The next two came at Remo with lead-filled blackjacks. He moved between the two of them, spinning between them, moving forward and back, closer and farther away and, when they both knew he was in range, they swung at him with wild roundhouses. Remo moved low, beneath the plane of their swings and, like a shot and its immediate echo above him, he heard the twin splats as each of them slammed the blackjack into the other's skull, with the old reassuring sound of temple bones being crushed and splintered.

Remo nodded and moved out from between them, as they fell forward, locked on each other for a moment, then slid loose as their two bodies thumped onto the floor.

Obersturmbannfiihrer Ernest Scheisskopf was backing into a corner. In front of him, he held for protection a Muhammad All vs. Superman comic book. A large black "X" had been drawn through Ali's face on the cover.

"You get away, you," he squeaked. "I'll call the police. I'll tell."

"Look, Ernest," Remo said. "Don't get upset. Don't just look at it like you're dying."

"How should I look at it?" Scheisskopf said.

"As one giant leap for mankind," Remo said.

When he was done, Remo tidied up, then left, pulling the broken door back into the door opening behind him. It was three miles to his house at Compo Beach and he decided to run back. He hadn't had any exercise in a long time.

30

Chiun was as Remo had left him an hour earlier, sitting in the center of the floor, a large piece of parchment on the floor in front of him, a quill pen poised over an ink bottle as if ready to strike. There was not a word on the paper.

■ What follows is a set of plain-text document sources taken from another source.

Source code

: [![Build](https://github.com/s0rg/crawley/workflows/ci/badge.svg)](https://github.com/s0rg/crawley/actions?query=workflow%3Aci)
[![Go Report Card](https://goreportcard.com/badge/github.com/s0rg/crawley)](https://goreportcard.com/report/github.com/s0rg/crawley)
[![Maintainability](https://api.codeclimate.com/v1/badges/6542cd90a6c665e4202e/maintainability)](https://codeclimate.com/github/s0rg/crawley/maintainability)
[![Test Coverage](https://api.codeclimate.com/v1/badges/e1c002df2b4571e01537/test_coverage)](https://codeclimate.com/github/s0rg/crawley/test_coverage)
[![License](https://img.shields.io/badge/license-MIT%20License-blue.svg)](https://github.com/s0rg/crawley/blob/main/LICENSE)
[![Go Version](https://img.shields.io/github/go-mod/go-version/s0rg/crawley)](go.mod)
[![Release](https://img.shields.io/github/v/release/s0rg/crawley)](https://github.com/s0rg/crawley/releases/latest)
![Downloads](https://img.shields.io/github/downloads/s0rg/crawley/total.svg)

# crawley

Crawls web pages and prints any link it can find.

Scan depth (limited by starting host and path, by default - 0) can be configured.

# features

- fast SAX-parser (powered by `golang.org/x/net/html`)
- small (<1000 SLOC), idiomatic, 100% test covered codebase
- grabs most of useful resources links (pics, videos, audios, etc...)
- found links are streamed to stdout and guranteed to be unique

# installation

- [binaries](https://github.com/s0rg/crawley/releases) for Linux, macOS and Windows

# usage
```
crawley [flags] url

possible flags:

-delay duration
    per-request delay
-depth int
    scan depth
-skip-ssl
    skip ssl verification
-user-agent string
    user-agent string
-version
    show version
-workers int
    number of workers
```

"What was it tonight, Chiun?" Remo asked, pointing toward the blank parchment. "People playing their radio too loud in Venezuela?"

"I worried so much about you, it was not possible to work," Chiun said.

"Worried about me? You called them creatures in brown shirts before. You didn't sound impressed."

"Don't bicker," Chiun said. "It is taken care of?"

"Of course."

"Good," Chiun said. "These Nazis are vile things."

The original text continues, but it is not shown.